**What needs to be done:** All that is needed is the run of lines from the top of the entries to the line with "- [ ] Add data", that line included, repeated exactly and free of pictures.

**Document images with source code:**
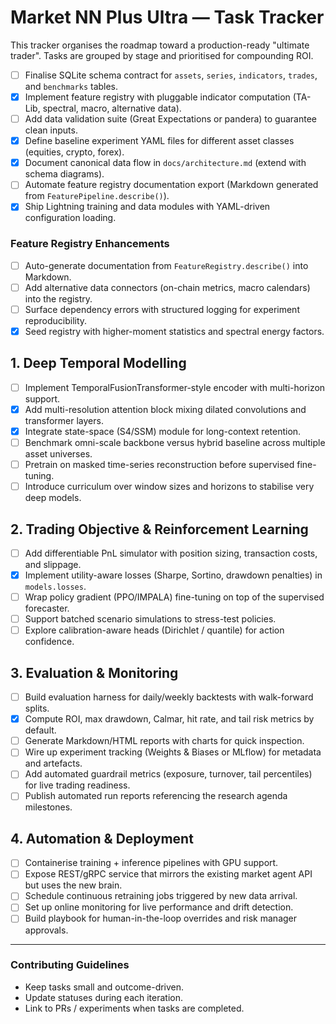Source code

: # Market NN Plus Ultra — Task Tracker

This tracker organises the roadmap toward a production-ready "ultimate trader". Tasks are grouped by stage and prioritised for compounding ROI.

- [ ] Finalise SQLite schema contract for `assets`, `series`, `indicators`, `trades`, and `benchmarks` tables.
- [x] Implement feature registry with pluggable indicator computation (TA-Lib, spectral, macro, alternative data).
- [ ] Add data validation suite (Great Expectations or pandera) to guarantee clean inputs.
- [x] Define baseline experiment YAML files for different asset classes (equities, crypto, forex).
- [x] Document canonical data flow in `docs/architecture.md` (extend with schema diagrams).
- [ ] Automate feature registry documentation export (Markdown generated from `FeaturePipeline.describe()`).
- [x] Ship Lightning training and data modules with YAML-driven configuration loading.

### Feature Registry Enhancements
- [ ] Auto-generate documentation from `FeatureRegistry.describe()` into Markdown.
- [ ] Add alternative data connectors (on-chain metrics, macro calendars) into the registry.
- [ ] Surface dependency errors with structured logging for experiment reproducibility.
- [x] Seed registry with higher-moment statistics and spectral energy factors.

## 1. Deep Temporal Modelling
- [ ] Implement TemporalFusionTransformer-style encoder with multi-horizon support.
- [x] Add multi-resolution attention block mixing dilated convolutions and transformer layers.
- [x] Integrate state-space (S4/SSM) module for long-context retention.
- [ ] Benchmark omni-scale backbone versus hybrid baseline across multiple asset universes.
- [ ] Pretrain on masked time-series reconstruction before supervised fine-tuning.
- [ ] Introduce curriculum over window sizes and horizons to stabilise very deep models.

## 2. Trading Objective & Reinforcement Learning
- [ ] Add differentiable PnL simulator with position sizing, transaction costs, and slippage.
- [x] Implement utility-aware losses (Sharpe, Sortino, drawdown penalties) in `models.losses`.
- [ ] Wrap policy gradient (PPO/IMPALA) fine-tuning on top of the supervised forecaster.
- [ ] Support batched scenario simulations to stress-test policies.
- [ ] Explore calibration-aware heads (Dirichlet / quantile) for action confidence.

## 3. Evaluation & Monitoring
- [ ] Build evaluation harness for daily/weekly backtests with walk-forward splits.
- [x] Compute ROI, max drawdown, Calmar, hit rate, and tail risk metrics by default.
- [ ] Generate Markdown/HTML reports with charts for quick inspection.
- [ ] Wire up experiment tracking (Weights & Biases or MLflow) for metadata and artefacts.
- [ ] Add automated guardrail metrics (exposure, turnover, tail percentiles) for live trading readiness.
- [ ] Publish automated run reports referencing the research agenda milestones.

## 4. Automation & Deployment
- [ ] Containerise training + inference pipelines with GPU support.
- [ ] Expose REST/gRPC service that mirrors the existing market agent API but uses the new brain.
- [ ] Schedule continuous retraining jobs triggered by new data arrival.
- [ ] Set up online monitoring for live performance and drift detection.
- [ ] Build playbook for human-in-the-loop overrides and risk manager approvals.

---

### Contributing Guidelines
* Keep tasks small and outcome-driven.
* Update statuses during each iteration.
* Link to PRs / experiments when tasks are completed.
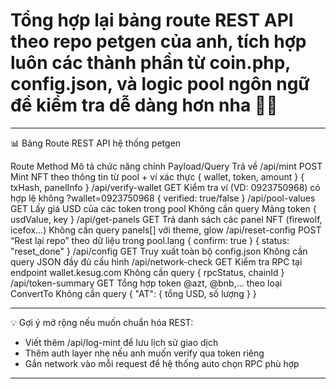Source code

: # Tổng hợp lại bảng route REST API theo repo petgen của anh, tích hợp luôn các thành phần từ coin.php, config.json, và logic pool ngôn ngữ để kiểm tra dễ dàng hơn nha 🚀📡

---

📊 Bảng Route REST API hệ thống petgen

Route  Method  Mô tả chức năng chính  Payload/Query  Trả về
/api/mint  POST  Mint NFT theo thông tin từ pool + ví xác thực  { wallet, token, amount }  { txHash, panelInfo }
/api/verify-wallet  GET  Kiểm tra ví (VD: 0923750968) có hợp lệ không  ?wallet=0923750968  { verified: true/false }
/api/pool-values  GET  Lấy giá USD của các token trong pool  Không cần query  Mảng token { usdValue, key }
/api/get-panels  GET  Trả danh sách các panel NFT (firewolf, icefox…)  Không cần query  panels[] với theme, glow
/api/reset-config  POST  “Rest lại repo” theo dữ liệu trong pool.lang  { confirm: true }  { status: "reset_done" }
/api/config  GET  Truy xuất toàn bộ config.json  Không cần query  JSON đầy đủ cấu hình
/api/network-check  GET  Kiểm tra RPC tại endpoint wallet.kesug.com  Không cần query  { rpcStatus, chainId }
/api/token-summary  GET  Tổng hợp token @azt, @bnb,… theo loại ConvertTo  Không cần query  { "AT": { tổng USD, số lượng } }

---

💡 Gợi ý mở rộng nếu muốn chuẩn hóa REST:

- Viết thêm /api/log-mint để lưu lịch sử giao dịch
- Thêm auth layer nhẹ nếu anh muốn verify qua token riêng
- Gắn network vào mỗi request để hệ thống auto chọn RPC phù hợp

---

**Exercise response:**
Source code

: # Market NN Plus Ultra — Task Tracker

This tracker organises the roadmap toward a production-ready "ultimate trader". Tasks are grouped by stage and prioritised for compounding ROI.

- [ ] Finalise SQLite schema contract for `assets`, `series`, `indicators`, `trades`, and `benchmarks` tables.
- [x] Implement feature registry with pluggable indicator computation (TA-Lib, spectral, macro, alternative data).
- [ ] Add data validation suite (Great Expectations or pandera) to guarantee clean inputs.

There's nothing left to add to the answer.